Both conservatives and liberals have taught us that you can have a compelling argument and lots of good ideas, and still be mean. It is time for us to learn that just as important as being right is being nice. Split Ticket is one more sign of a new conversation in post-religious-right-America...moving beyond the old camps, stale debates, and empty rhetoric. It is time for a new political imagination enough donkeys and elephants long live the Lamb. --Shane Claiborne, author of Jesus for President

In the midst of a bitterly divided political landscape, these thoughtful, beautifully written essays serve as a breath of fresh air to everyone longing for political perspectives that don t divide and conquer, but rather heal and mend.

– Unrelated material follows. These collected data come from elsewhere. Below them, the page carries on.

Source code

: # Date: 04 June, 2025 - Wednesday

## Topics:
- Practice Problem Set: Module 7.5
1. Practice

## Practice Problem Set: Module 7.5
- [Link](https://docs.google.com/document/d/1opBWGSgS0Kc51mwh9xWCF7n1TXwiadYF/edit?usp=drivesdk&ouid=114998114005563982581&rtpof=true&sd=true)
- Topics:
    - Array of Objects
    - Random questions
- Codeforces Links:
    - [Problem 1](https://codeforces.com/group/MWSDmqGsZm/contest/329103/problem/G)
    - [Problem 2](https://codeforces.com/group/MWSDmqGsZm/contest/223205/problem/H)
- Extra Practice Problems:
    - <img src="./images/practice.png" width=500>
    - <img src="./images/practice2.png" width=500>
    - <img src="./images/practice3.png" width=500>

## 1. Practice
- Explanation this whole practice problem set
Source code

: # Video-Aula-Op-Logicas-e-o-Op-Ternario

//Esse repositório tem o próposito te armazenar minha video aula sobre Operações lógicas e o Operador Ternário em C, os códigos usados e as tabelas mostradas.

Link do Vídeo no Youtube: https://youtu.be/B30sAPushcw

This volume will help individuals and communities of faith engage the political process in authentic ways that get past superficial rhetoric and lead to transformative change. --Phil Snider, coauthor of Toward a Hopeful Future

About the Author

The Rev. Amy Gopp responds to her calling to the work of Christ by serving as a global activist and peacemaker-one who through dynamic preaching and creative teaching urges God's people to engage in compassionate service that imbues hope and empowerment for all. An ordained minister of the Christian Church (Disciples of Christ), Amy currently serves as the Executive Director for Week of Compassion, the relief, refugee, and development ministry fund of the Disciples church.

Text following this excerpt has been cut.